Transvector algebras in Clifford analysis

David Eelbode, University of Antwerp, Belgium

The starting point for this talk is the observation that classical harmonic and Clifford analysis are related to the representation theory for the Lie algebra $\mathfrak{sl}(2)$ or its orthosymplectic refinement $\mathfrak{osp}(1,2)$. These objects appear quite naturally as the Howe dual for the spin group, which acts on the space of smooth functions on $\mathbb{R}^m$ with values in either the trivial or spinor representation.
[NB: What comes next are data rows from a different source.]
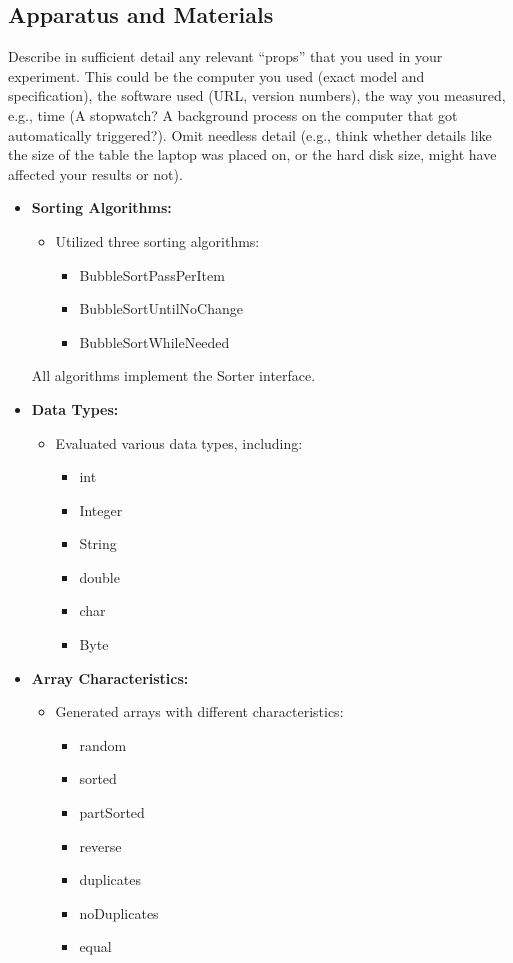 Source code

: \documentclass{article}
\begin{document}
\subsection{Apparatus and Materials}
Describe in sufficient detail any relevant “props” that you used in your experiment. This could be the computer you used (exact model and specification), the software used (URL, version numbers), the way you measured, e.g., time (A stopwatch? A background process on the computer that got automatically triggered?). Omit needless detail (e.g., think whether details like the size of the table the laptop was placed on, or the hard disk size, might have affected your results or not).
\begin{itemize}
  \item \textbf{Sorting Algorithms:}
    \begin{itemize}
      \item Utilized three sorting algorithms:
        \begin{itemize}
          \item BubbleSortPassPerItem
          \item BubbleSortUntilNoChange
          \item BubbleSortWhileNeeded
        \end{itemize}
    \end{itemize}
     All algorithms implement the Sorter interface.

  \item \textbf{Data Types:}
    \begin{itemize}
      \item Evaluated various data types, including:
        \begin{itemize}
          \item int
          \item Integer
          \item String
          \item double
          \item char
          \item Byte
        \end{itemize}
    \end{itemize}

  \item \textbf{Array Characteristics:}
    \begin{itemize}
      \item Generated arrays with different characteristics:
        \begin{itemize}
          \item random
          \item sorted
          \item partSorted
          \item reverse
          \item duplicates
          \item noDuplicates
          \item equal
        \end{itemize}
    \end{itemize}


\end{itemize}
\end{document}
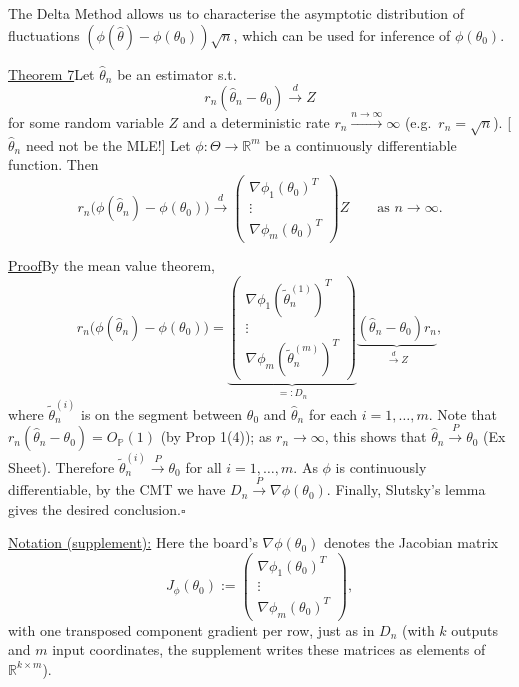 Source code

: \documentclass[11pt,a4paper]{article}
\begin{document}
The Delta Method allows us to characterise the asymptotic distribution of
fluctuations $(\phi(\hat\theta)-\phi(\theta_0))\sqrt n$, which can be used
for inference of $\phi(\theta_0)$.

\medskip
\noindent\underline{Theorem 7}\quad Let $\hat\theta_n$ be an estimator s.t.
\[
r_n(\hat\theta_n-\theta_0)\xrightarrow{d}Z
\]
for some random variable $Z$ and a deterministic rate $r_n\xrightarrow{n\to\infty}\infty$
(e.g.\ $r_n=\sqrt n$). [$\hat\theta_n$ need not be the MLE!]
Let $\phi:\Theta\to\mathbb R^m$ be a continuously differentiable function. Then
\[
r_n\bigl(\phi(\hat\theta_n)-\phi(\theta_0)\bigr)
\xrightarrow{d}
\begin{pmatrix}
\nabla\phi_1(\theta_0)^T\\
\vdots\\
\nabla\phi_m(\theta_0)^T
\end{pmatrix}Z
\qquad\text{as }n\to\infty.
\]

\noindent\underline{Proof}\quad By the mean value theorem,
\[
r_n\bigl(\phi(\hat\theta_n)-\phi(\theta_0)\bigr)
=\underbrace{\begin{pmatrix}
\nabla\phi_1(\tilde\theta_n^{(1)})^T\\
\vdots\\
\nabla\phi_m(\tilde\theta_n^{(m)})^T
\end{pmatrix}}_{=:D_n}
\underbrace{(\hat\theta_n-\theta_0)r_n}_{\xrightarrow{d}Z},
\]
where $\tilde\theta_n^{(i)}$ is on the segment between $\theta_0$ and
$\hat\theta_n$ for each $i=1,\ldots,m$.
Note that $r_n(\hat\theta_n-\theta_0)=O_{\mathbb P}(1)$ (by Prop 1(4));
as $r_n\to\infty$, this shows that $\hat\theta_n\xrightarrow{P}\theta_0$
(Ex Sheet). Therefore $\tilde\theta_n^{(i)}\xrightarrow{P}\theta_0$
for all $i=1,\ldots,m$.
As $\phi$ is continuously differentiable, by the CMT we have
$D_n\xrightarrow{P}\nabla\phi(\theta_0)$.
Finally, Slutsky's lemma gives the desired conclusion.\hfill$\square$

\medskip
\noindent\underline{Notation (supplement):}\quad
Here the board's $\nabla\phi(\theta_0)$ denotes the Jacobian matrix
\[
J_\phi(\theta_0):=
\begin{pmatrix}
\nabla\phi_1(\theta_0)^T\\
\vdots\\
\nabla\phi_m(\theta_0)^T
\end{pmatrix},
\]
with one transposed component gradient per row, just as in $D_n$
(with $k$ outputs and $m$ input coordinates, the supplement writes these
matrices as elements of $\mathbb R^{k\times m}$).
\end{document}
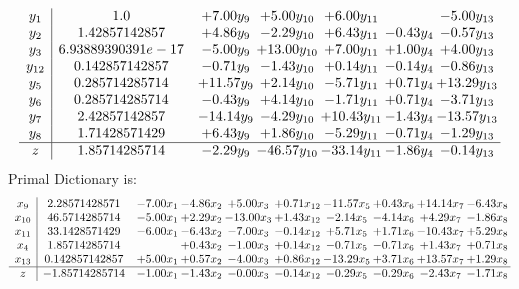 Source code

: \documentclass[9pt]{article}
\begin{document}
\[\begin{array}{c| c c@{\hskip 2pt} c@{\hskip 2pt} c@{\hskip 2pt} c@{\hskip 2pt} c@{\hskip 2pt} }
 y_{1}   &  1.0 & +  7.00 y_{9} & +  5.00 y_{10} & +  6.00 y_{11} &   & -5.00 y_{13}\\
 y_{2}   &  1.42857142857 & +  4.86 y_{9} & -2.29 y_{10} & +  6.43 y_{11} & -0.43 y_{4} & -0.57 y_{13}\\
 y_{3}   &  6.93889390391e-17 & -5.00 y_{9} & + 13.00 y_{10} & +  7.00 y_{11} & +  1.00 y_{4} & +  4.00 y_{13}\\
 y_{12}   &  0.142857142857 & -0.71 y_{9} & -1.43 y_{10} & +  0.14 y_{11} & -0.14 y_{4} & -0.86 y_{13}\\
 y_{5}   &  0.285714285714 & + 11.57 y_{9} & +  2.14 y_{10} & -5.71 y_{11} & +  0.71 y_{4} & + 13.29 y_{13}\\
 y_{6}   &  0.285714285714 & -0.43 y_{9} & +  4.14 y_{10} & -1.71 y_{11} & +  0.71 y_{4} & -3.71 y_{13}\\
 y_{7}   &  2.42857142857 & -14.14 y_{9} & -4.29 y_{10} & + 10.43 y_{11} & -1.43 y_{4} & -13.57 y_{13}\\
 y_{8}   &  1.71428571429 & +  6.43 y_{9} & +  1.86 y_{10} & -5.29 y_{11} & -0.71 y_{4} & -1.29 y_{13}\\
\hline
z    &  1.85714285714 & -2.29 y_{9} & -46.57 y_{10} & -33.14 y_{11} & -1.86 y_{4} & -0.14 y_{13}\\
\end{array}\]
Primal Dictionary is:
\[\begin{array}{c| c c@{\hskip 2pt} c@{\hskip 2pt} c@{\hskip 2pt} c@{\hskip 2pt} c@{\hskip 2pt} c@{\hskip 2pt} c@{\hskip 2pt} c@{\hskip 2pt} }
 x_{9}   &  2.28571428571 & -7.00 x_{1} & -4.86 x_{2} & +  5.00 x_{3} & +  0.71 x_{12} & -11.57 x_{5} & +  0.43 x_{6} & + 14.14 x_{7} & -6.43 x_{8}\\
 x_{10}   &  46.5714285714 & -5.00 x_{1} & +  2.29 x_{2} & -13.00 x_{3} & +  1.43 x_{12} & -2.14 x_{5} & -4.14 x_{6} & +  4.29 x_{7} & -1.86 x_{8}\\
 x_{11}   &  33.1428571429 & -6.00 x_{1} & -6.43 x_{2} & -7.00 x_{3} & -0.14 x_{12} & +  5.71 x_{5} & +  1.71 x_{6} & -10.43 x_{7} & +  5.29 x_{8}\\
 x_{4}   &  1.85714285714  &   & +  0.43 x_{2} & -1.00 x_{3} & +  0.14 x_{12} & -0.71 x_{5} & -0.71 x_{6} & +  1.43 x_{7} & +  0.71 x_{8}\\
 x_{13}   &  0.142857142857 & +  5.00 x_{1} & +  0.57 x_{2} & -4.00 x_{3} & +  0.86 x_{12} & -13.29 x_{5} & +  3.71 x_{6} & + 13.57 x_{7} & +  1.29 x_{8}\\
\hline
z    &  -1.85714285714 & -1.00 x_{1} & -1.43 x_{2} & -0.00 x_{3} & -0.14 x_{12} & -0.29 x_{5} & -0.29 x_{6} & -2.43 x_{7} & -1.71 x_{8}\\
\end{array}\]
\end{document}
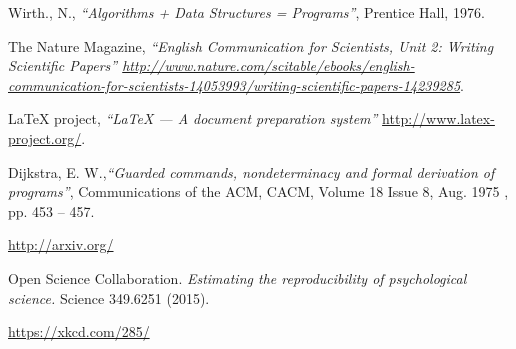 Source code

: \documentclass[11pt, oneside]{article}     %
\begin{document}
\begin{thebibliography}{99}



 Wirth., N., \emph{``Algorithms + Data Structures = Programs''},  Prentice Hall, 1976.

 The Nature Magazine, \emph{``English Communication for Scientists, Unit 2:  Writing Scientific Papers'' \url{http://www.nature.com/scitable/ebooks/english-communication-for-scientists-14053993/writing-scientific-papers-14239285}}.

 LaTeX project, \emph{``LaTeX --- A document preparation system''} \url{http://www.latex-project.org/}.

 Dijkstra, E. W.,\emph{``Guarded commands, nondeterminacy and formal derivation of programs''},  Communications of the ACM, CACM, Volume 18 Issue 8, Aug. 1975 , pp. 453 -- 457.

 \url{http://arxiv.org/}

 Open Science Collaboration. \emph{Estimating the reproducibility of psychological science.} Science 349.6251 (2015).

 \url{https://xkcd.com/285/}

\end{thebibliography}
\end{document}
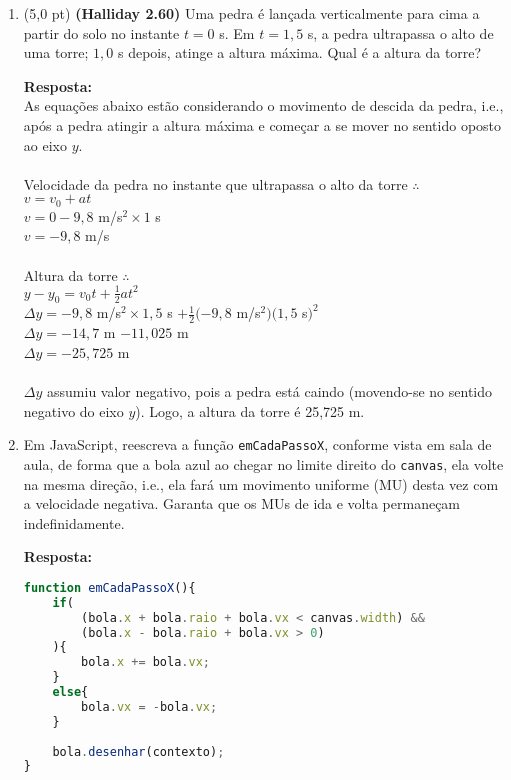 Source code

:\documentclass[12pt,a4paper,oneside]{article}
\begin{document}
\begin{enumerate}

	\item (5,0 pt) {\bf (Halliday 2.60)} Uma pedra é lançada verticalmente para cima a partir do solo no instante $t = 0$ s. Em  $t  = 1,5$ s, a pedra ultrapassa o alto de uma torre; $1,0$ s depois, atinge a altura máxima. Qual é a altura da torre?
	
	{\color{blue} {\bf Resposta:} \\
		As equações abaixo estão considerando o movimento de descida da pedra, i.e., após a pedra atingir a altura máxima e começar a se mover no sentido oposto ao eixo $y$.\\
		\\
		Velocidade da pedra no instante que ultrapassa o alto da torre $\therefore$ \\
		$v = v_0 + at$\\
		$v = 0 -9,8$ m/s$^2 \times 1$ s\\
		$v = -9,8$ m/s\\
		\\
		Altura da torre $\therefore$\\
		$y - y_0 = v_0t + \frac{1}{2} a t^2$ \\
		$\Delta y = -9,8$ m/s$^2 \times 1,5$ s $+\frac{1}{2} (-9,8$ m/s$^2)(1,5$ s$)^2$\\
		$\Delta y = -14,7$ m $-11,025$ m\\
		$\Delta y = -25,725$ m\\
		\\
		$\Delta y$ assumiu valor negativo, pois a pedra está caindo (movendo-se no sentido negativo do eixo $y$). Logo, a altura da torre é 25,725 m. 
	}
	
	\newpage
	
	\item Em JavaScript, reescreva a função {\tt emCadaPassoX}, conforme vista em sala de aula, de forma que a bola azul ao chegar no limite direito do {\tt canvas}, ela volte na mesma direção, i.e., ela fará um movimento uniforme (MU) desta vez com a velocidade negativa. Garanta que os MUs de ida e volta permaneçam indefinidamente.
	
	{\color{blue} \bf Resposta: }
	
	\begin{lstlisting}[language=JavaScript]
function emCadaPassoX(){
	if(
		(bola.x + bola.raio + bola.vx < canvas.width) &&
		(bola.x - bola.raio + bola.vx > 0)
	){
		bola.x += bola.vx;
	}
	else{
		bola.vx = -bola.vx;
	}
	
	bola.desenhar(contexto);
}\end{lstlisting}
	
\end{enumerate}
\end{document}
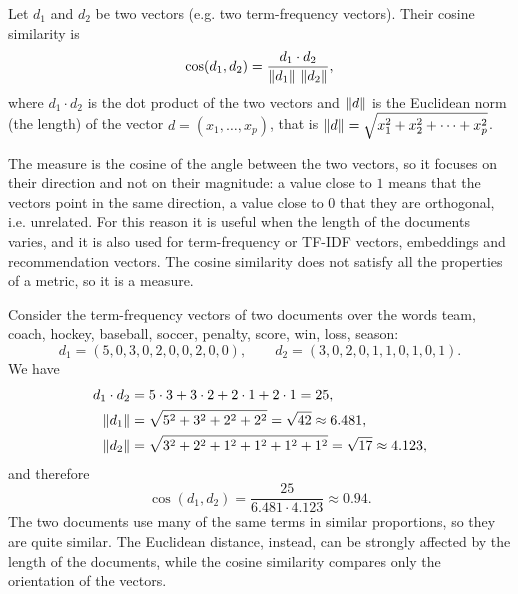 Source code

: \begin{definition}
Let $d_1$ and $d_2$ be two vectors (e.g. two term-frequency vectors). Their cosine similarity is
\[
    \cos(d_1,d_2)=\frac{d_1\cdot d_2}{\norm{d_1}\,\norm{d_2}},
\]
where $d_1\cdot d_2$ is the dot product of the two vectors and $\norm{d}$ is the Euclidean norm (the length) of the vector $d=(x_1,\dots,x_p)$, that is $\norm{d}=\sqrt{x_1^2+x_2^2+\dots+x_p^2}$.
\end{definition}

The measure is the cosine of the angle between the two vectors, so it focuses on their direction and not on their magnitude: a value close to $1$ means that the vectors point in the same direction, a value close to $0$ that they are orthogonal, i.e. unrelated. For this reason it is useful when the length of the documents varies, and it is also used for term-frequency or TF-IDF vectors, embeddings and recommendation vectors. The cosine similarity does not satisfy all the properties of a metric, so it is a  measure.

\begin{example}
Consider the term-frequency vectors of two documents over the words team, coach, hockey, baseball, soccer, penalty, score, win, loss, season:
\[
    d_1=(5,0,3,0,2,0,0,2,0,0),\qquad d_2=(3,0,2,0,1,1,0,1,0,1).
\]
We have
\begin{align*}
    d_1\cdot d_2 &= 5\cdot 3+3\cdot 2+2\cdot 1+2\cdot 1=25,\\
    \norm{d_1} &= \sqrt{5^2+3^2+2^2+2^2}=\sqrt{42}\approx 6.481,\\
    \norm{d_2} &= \sqrt{3^2+2^2+1^2+1^2+1^2+1^2}=\sqrt{17}\approx 4.123,
\end{align*}
and therefore
\[
    \cos(d_1,d_2)=\frac{25}{6.481\cdot 4.123}\approx 0.94.
\]
The two documents use many of the same terms in similar proportions, so they are quite similar. The Euclidean distance, instead, can be strongly affected by the length of the documents, while the cosine similarity compares only the orientation of the vectors.
\end{example}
In recent years it has become clear that Clifford analysis techniques can also be used to study more complicated conformally invariant differential operators (as classified by Fegan in his seminal paper from 1976), which then act on functions on $\mathbb{R}^m$ with values in more complicated representations for the spin group. Despite the fact that the algebraic framework describing the Howe duality in several variables is well-understood, in terms of the symplectic Lie algebra $\mathfrak{sp}(2k)$ or its refinement $\mathfrak{osp}(1,2k)$, we believe that this is not the only algebra which appears naturally within the setting of higher spin analysis. The aim of the lecture therefore, is to introduce the so-called transvector algebras (which are related to Yangians, as introduced in the framework of the Yang-Baxter equation) and to explain how they show up in various aspects of higher dimensional analysis.

Operator exponentials for the Clifford-Fourier transform

Presenter: David Eelbode, University of Antwerp, Belgium

Joint work with Eckhard Hitzer

This paper deals with the construction of an exponential representation for the Clifford-Fourier transform defined on multi-vector signals. This is done using the Hamiltonian of the harmonic oscillator, and relies on the classical symmetries underlying harmonic and Clifford analysis on $\mathbb{R}^m$.